Goal of the exercise:
Where the line with "DOLFIN provides a" appears below, start writing out lines exactly, and finish with the line with "the abstract base", which is included; write out nothing else.

Recorded data:
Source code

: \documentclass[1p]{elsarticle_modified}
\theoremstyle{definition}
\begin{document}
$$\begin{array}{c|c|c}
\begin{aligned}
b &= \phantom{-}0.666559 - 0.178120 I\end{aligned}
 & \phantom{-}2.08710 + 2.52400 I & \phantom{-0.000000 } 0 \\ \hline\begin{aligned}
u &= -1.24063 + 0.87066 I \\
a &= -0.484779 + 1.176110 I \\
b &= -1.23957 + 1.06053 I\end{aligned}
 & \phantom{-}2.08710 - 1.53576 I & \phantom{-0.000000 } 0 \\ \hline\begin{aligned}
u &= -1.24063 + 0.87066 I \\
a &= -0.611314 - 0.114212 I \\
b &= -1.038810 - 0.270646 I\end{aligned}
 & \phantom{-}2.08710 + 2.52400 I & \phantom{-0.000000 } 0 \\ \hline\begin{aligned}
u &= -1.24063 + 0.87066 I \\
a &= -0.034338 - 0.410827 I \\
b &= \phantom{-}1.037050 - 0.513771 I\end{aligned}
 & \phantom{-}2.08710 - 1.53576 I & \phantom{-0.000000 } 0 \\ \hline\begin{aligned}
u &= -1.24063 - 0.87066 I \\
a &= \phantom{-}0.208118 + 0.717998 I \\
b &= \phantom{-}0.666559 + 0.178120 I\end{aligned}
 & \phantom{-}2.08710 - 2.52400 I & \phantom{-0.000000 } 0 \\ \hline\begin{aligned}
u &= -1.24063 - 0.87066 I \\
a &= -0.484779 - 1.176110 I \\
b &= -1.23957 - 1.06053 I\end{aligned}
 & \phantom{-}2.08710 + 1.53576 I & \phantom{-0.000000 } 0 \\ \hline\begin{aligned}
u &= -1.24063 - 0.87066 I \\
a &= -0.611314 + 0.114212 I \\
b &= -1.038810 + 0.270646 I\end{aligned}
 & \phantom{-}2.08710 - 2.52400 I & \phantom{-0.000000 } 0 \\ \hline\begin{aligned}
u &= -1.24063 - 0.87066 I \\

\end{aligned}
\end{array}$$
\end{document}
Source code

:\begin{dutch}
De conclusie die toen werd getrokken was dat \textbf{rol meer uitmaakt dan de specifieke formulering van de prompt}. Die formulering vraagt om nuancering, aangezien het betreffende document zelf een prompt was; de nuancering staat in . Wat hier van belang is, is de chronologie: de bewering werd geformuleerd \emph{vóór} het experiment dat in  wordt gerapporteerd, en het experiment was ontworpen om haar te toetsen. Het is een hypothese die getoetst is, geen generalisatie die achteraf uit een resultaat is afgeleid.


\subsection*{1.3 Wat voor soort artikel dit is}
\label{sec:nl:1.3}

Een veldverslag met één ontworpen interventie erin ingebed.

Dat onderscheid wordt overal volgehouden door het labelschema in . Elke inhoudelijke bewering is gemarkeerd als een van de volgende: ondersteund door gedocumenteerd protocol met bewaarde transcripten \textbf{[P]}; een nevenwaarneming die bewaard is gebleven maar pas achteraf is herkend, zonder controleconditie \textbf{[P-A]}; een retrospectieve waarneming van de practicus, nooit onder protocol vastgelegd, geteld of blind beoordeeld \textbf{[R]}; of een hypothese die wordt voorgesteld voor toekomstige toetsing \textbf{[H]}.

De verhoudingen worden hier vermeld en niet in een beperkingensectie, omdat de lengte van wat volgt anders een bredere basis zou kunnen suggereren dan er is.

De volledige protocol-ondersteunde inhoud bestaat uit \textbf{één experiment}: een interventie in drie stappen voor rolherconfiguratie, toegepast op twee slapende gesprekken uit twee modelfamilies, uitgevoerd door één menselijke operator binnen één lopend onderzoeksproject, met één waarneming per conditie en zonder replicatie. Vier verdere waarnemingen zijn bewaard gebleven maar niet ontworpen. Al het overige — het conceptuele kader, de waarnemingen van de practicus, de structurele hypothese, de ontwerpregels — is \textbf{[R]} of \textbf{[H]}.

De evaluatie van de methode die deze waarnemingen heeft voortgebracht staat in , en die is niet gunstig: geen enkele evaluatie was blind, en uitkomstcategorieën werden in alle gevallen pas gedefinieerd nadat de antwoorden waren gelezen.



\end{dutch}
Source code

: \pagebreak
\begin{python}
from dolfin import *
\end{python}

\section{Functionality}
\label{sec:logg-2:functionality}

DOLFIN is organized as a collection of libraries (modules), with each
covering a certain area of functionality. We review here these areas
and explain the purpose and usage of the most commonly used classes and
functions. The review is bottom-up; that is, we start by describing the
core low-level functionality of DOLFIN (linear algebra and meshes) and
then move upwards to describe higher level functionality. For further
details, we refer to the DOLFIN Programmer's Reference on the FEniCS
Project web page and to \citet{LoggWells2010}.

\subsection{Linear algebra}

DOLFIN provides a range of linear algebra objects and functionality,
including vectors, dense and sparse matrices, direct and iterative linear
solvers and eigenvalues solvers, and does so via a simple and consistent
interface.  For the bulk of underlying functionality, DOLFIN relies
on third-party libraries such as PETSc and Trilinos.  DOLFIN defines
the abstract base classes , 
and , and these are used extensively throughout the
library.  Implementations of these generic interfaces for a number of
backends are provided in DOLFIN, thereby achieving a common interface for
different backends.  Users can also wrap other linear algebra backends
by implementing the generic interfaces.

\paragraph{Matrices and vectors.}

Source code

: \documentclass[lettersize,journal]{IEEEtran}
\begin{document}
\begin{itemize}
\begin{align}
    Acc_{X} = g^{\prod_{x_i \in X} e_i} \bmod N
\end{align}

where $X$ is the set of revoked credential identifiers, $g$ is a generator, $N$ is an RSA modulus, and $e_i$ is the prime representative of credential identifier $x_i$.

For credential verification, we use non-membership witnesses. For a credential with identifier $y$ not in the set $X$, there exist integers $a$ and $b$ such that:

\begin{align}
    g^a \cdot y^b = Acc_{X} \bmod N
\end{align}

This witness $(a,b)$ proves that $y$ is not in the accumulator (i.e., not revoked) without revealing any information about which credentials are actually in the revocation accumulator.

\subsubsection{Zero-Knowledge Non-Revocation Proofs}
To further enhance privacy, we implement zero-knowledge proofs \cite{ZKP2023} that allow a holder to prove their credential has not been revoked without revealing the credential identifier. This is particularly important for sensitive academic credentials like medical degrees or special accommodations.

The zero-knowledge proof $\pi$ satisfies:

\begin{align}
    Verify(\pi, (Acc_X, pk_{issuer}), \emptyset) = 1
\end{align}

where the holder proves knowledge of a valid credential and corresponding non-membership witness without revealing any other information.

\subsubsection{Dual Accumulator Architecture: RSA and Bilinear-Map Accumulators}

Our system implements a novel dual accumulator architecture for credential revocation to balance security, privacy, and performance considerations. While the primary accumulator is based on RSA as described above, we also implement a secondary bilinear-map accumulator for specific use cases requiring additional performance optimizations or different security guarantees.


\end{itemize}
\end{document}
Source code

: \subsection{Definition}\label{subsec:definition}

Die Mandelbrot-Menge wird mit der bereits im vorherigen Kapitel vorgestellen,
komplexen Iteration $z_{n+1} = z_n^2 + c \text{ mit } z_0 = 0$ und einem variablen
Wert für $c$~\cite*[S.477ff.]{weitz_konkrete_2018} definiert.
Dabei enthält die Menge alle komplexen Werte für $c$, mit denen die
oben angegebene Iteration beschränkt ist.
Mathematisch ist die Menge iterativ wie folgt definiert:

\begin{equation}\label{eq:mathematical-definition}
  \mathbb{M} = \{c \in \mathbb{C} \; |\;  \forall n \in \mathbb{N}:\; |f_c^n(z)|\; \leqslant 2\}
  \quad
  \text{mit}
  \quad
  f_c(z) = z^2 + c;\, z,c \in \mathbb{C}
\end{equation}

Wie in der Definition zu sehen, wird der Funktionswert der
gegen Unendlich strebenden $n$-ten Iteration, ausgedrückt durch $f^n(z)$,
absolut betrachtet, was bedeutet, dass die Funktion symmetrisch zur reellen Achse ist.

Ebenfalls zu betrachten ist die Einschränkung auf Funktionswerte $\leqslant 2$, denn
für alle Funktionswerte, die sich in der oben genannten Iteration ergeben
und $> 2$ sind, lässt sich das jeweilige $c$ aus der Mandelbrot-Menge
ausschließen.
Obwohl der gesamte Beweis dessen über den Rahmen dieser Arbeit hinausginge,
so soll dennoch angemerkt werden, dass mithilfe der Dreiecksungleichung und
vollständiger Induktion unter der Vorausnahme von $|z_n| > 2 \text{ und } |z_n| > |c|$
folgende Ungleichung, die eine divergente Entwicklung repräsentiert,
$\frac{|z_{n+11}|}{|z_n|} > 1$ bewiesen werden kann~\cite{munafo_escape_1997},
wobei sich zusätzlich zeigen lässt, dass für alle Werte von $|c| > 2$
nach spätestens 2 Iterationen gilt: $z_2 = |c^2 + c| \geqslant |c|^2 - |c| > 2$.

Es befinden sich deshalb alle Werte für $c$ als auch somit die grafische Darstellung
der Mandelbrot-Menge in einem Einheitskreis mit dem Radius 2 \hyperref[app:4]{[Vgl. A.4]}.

Output below:
DOLFIN provides a range of linear algebra objects and functionality,
including vectors, dense and sparse matrices, direct and iterative linear
solvers and eigenvalues solvers, and does so via a simple and consistent
interface.  For the bulk of underlying functionality, DOLFIN relies
on third-party libraries such as PETSc and Trilinos.  DOLFIN defines
the abstract base classes , 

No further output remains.